The first point I want to draw your attention to is that roughly half of shooting rampages end in suicide anyway. What that means is that police are not even in a position to stop most of them. Only the civilians present at the time of the shooting have any opportunity to stop those shooters. That’s probably more important than the statistic itself. In a shooting rampage, counting on the police to intervene at all is a coin flip at best.

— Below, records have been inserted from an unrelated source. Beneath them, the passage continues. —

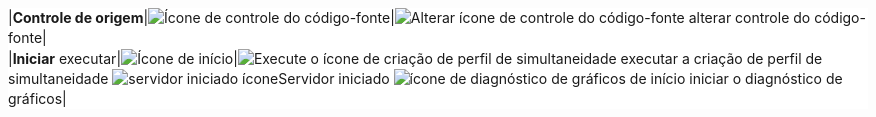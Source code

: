 |**Controle de origem**|![Ícone de controle do código-fonte](../../extensibility/ux-guidelines/media/vld-c-sourcecontrol.png "VLD_C_SourceControl")|![Alterar ícone de controle do código-fonte](../../extensibility/ux-guidelines/media/vld-c-sourcecontrol-changesourcecontrol.png "VLD_C_SourceControl_ChangeSourceControl") alterar controle do código-fonte|  
|**Iniciar** executar|![Ícone de início](../../extensibility/ux-guidelines/media/vld-c-start.png "VLD_C_Start")|![Execute o ícone de criação de perfil de simultaneidade](../../extensibility/ux-guidelines/media/vld-c-start-runconcurrencyprofiling.png "VLD_C_Start_RunConcurrencyProfiling") executar a criação de perfil de simultaneidade ![servidor iniciado ícone](../../extensibility/ux-guidelines/media/vld-c-start-serverstarted.png "VLD_C_Start_ServerStarted")Servidor iniciado ![ícone de diagnóstico de gráficos de início](../../extensibility/ux-guidelines/media/vld-c-start-startgraphicdiagnostics.png "VLD_C_Start_StartGraphicDiagnostics") iniciar o diagnóstico de gráficos|  
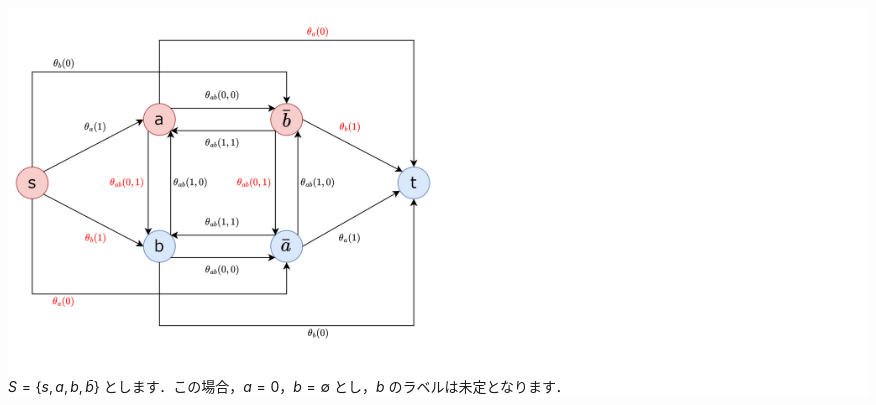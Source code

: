 <img src="images/general_sample_ab_2.png" width="50%">

$S = \lbrace s, a, b, \bar{b} \rbrace$ とします．この場合，$a = 0$，$b = \emptyset$ とし，$b$ のラベルは未定となります．
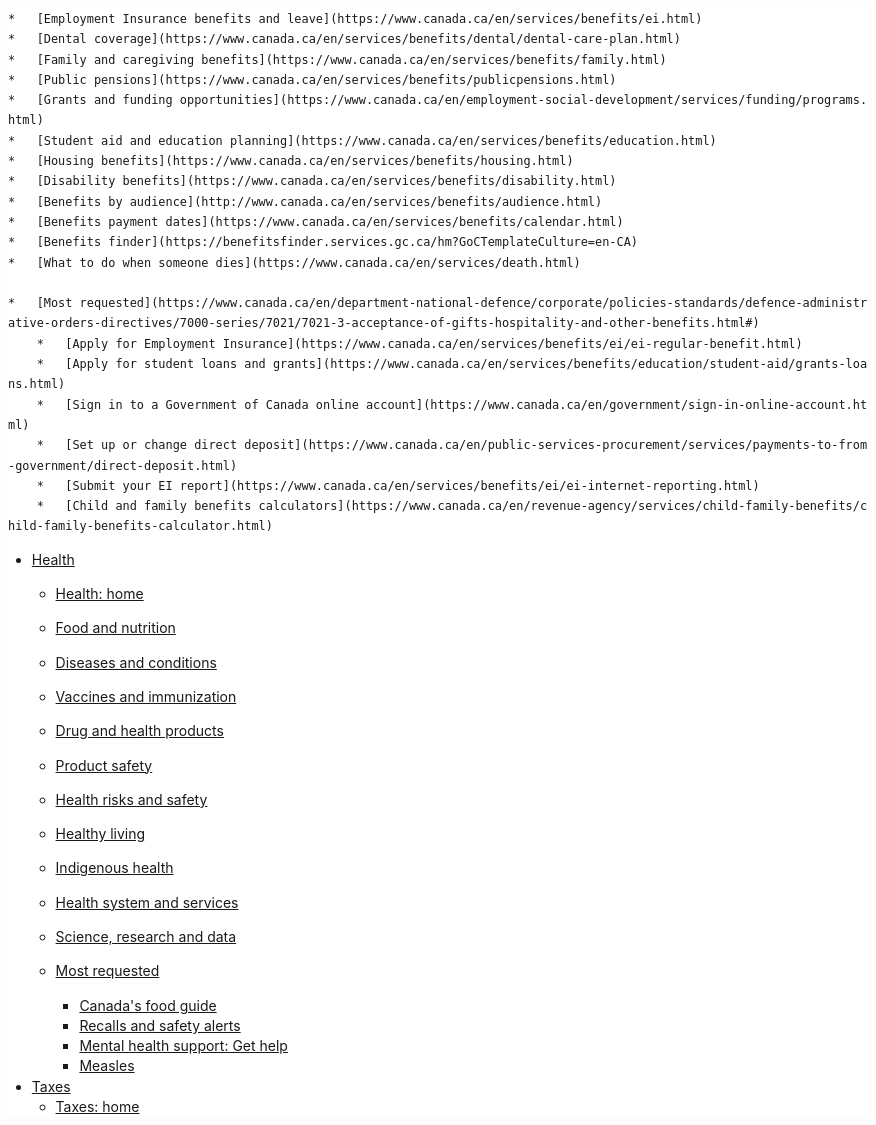     *   [Employment Insurance benefits and leave](https://www.canada.ca/en/services/benefits/ei.html)
    *   [Dental coverage](https://www.canada.ca/en/services/benefits/dental/dental-care-plan.html)
    *   [Family and caregiving benefits](https://www.canada.ca/en/services/benefits/family.html)
    *   [Public pensions](https://www.canada.ca/en/services/benefits/publicpensions.html)
    *   [Grants and funding opportunities](https://www.canada.ca/en/employment-social-development/services/funding/programs.html)
    *   [Student aid and education planning](https://www.canada.ca/en/services/benefits/education.html)
    *   [Housing benefits](https://www.canada.ca/en/services/benefits/housing.html)
    *   [Disability benefits](https://www.canada.ca/en/services/benefits/disability.html)
    *   [Benefits by audience](http://www.canada.ca/en/services/benefits/audience.html)
    *   [Benefits payment dates](https://www.canada.ca/en/services/benefits/calendar.html)
    *   [Benefits finder](https://benefitsfinder.services.gc.ca/hm?GoCTemplateCulture=en-CA)
    *   [What to do when someone dies](https://www.canada.ca/en/services/death.html)
    
    *   [Most requested](https://www.canada.ca/en/department-national-defence/corporate/policies-standards/defence-administrative-orders-directives/7000-series/7021/7021-3-acceptance-of-gifts-hospitality-and-other-benefits.html#)
        *   [Apply for Employment Insurance](https://www.canada.ca/en/services/benefits/ei/ei-regular-benefit.html)
        *   [Apply for student loans and grants](https://www.canada.ca/en/services/benefits/education/student-aid/grants-loans.html)
        *   [Sign in to a Government of Canada online account](https://www.canada.ca/en/government/sign-in-online-account.html)
        *   [Set up or change direct deposit](https://www.canada.ca/en/public-services-procurement/services/payments-to-from-government/direct-deposit.html)
        *   [Submit your EI report](https://www.canada.ca/en/services/benefits/ei/ei-internet-reporting.html)
        *   [Child and family benefits calculators](https://www.canada.ca/en/revenue-agency/services/child-family-benefits/child-family-benefits-calculator.html)
*   [Health](https://www.canada.ca/en/department-national-defence/corporate/policies-standards/defence-administrative-orders-directives/7000-series/7021/7021-3-acceptance-of-gifts-hospitality-and-other-benefits.html#)
    *   [Health: home](https://www.canada.ca/en/services/health.html)
    
    *   [Food and nutrition](https://www.canada.ca/en/services/health/food-nutrition.html)
    *   [Diseases and conditions](https://www.canada.ca/en/public-health/services/diseases.html)
    *   [Vaccines and immunization](https://www.canada.ca/en/public-health/topics/immunization-vaccines.html)
    *   [Drug and health products](https://www.canada.ca/en/services/health/drug-health-products.html)
    *   [Product safety](https://www.canada.ca/en/services/health/product-safety.html)
    *   [Health risks and safety](https://www.canada.ca/en/services/health/health-risks-safety.html)
    *   [Healthy living](https://www.canada.ca/en/services/health/healthy-living.html)
    *   [Indigenous health](https://www.canada.ca/en/services/health/aboriginal-health.html)
    *   [Health system and services](https://www.canada.ca/en/services/health/health-system-services.html)
    *   [Science, research and data](https://www.canada.ca/en/services/health/science-research-data.html)
    
    *   [Most requested](https://www.canada.ca/en/department-national-defence/corporate/policies-standards/defence-administrative-orders-directives/7000-series/7021/7021-3-acceptance-of-gifts-hospitality-and-other-benefits.html#)
        *   [Canada's food guide](https://food-guide.canada.ca/en/)
        *   [Recalls and safety alerts](http://recalls-rappels.canada.ca/en)
        *   [Mental health support: Get help](http://www.canada.ca/en/public-health/services/mental-health-services/mental-health-get-help.html)
        *   [Measles](https://www.canada.ca/en/public-health/services/diseases/measles.html)
*   [Taxes](https://www.canada.ca/en/department-national-defence/corporate/policies-standards/defence-administrative-orders-directives/7000-series/7021/7021-3-acceptance-of-gifts-hospitality-and-other-benefits.html#)
    *   [Taxes: home](https://www.canada.ca/en/services/taxes.html)
    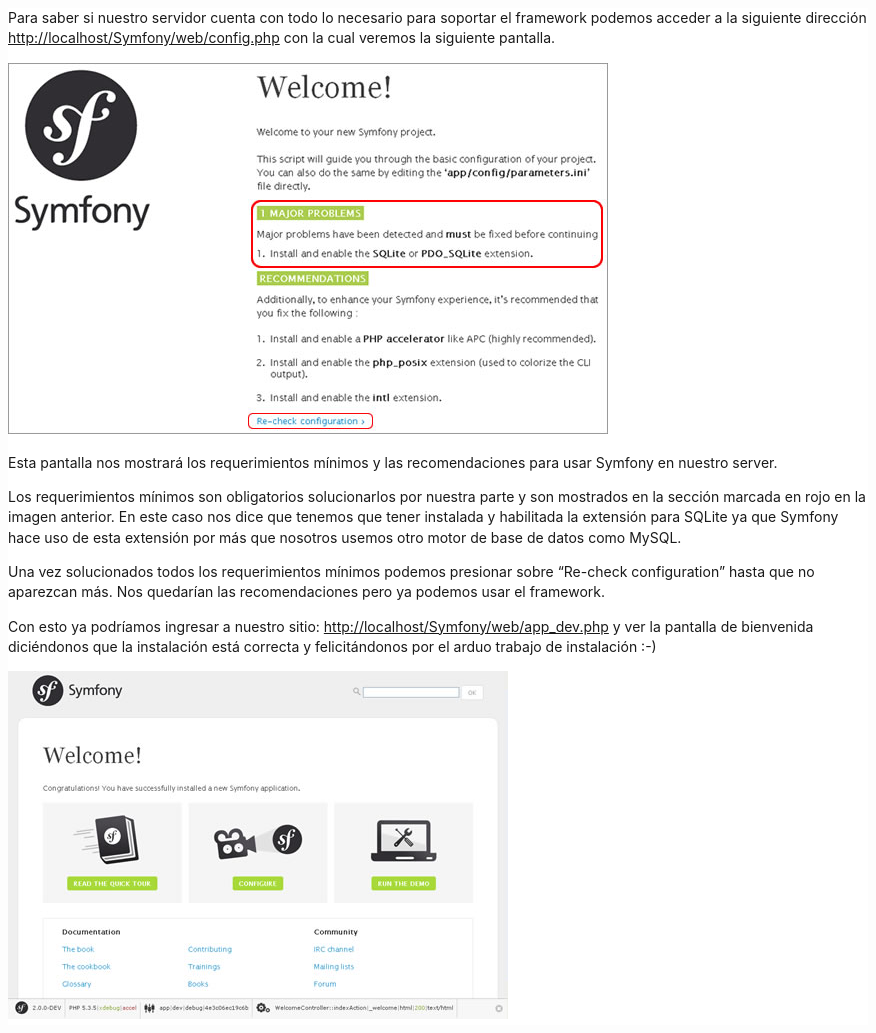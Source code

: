 Para saber si nuestro servidor cuenta con todo lo necesario para soportar el framework podemos acceder a la siguiente dirección <http://localhost/Symfony/web/config.php> con la cual veremos la siguiente pantalla.

![Comprobación de la configuración](images/check_configuration_sf2.jpg "check_configuration_sf2")

Esta pantalla nos mostrará los requerimientos mínimos y las recomendaciones para usar Symfony en nuestro server.

Los requerimientos mínimos son obligatorios solucionarlos por nuestra parte y son mostrados en la sección marcada en rojo en la imagen anterior. En este caso nos dice que tenemos que tener instalada y habilitada la extensión para SQLite ya que Symfony hace uso de esta extensión por más que nosotros usemos otro motor de base de datos como MySQL.

Una vez solucionados todos los requerimientos mínimos podemos presionar sobre “Re-check configuration” hasta que no aparezcan más. Nos quedarían las recomendaciones pero ya podemos usar el framework.

Con esto ya podríamos ingresar a nuestro sitio: <http://localhost/Symfony/web/app_dev.php> y ver la pantalla de bienvenida diciéndonos que la instalación está correcta y felicitándonos por el arduo trabajo de instalación :-)

![Página de bienvenida](images/pantalla_inicial_symfony2.jpg "pantalla_inicial_symfony2")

Second, within the civilian category 10 of the 15 shootings were stopped by unarmed civilians. What’s amazing about that is that whether armed or not, when a civilian plays hero it seems to save a lot of lives. The courthouse shooting in Tyler, Texas was the only incident where the heroic civilian was killed. In that incident the hero was armed with a handgun and the villain was armed with an assault rifle and body armor. If you compare the average of people killed in shootings stopped by armed civilians and unarmed civilians you get 1.8 and 2.6, but that’s not nearly as significant as the difference between a proactive civilian, and a cowering civilian who waits for police.
So, given that far less people die in rampage shootings stopped by a proactive civilian, only civilians have any opportunity to stop rampage shootings in roughly half of incidents, and armed civilians do better on average than unarmed civilians, wouldn’t you want those heroic individuals who risk their lives to save others to have every tool available at their disposal?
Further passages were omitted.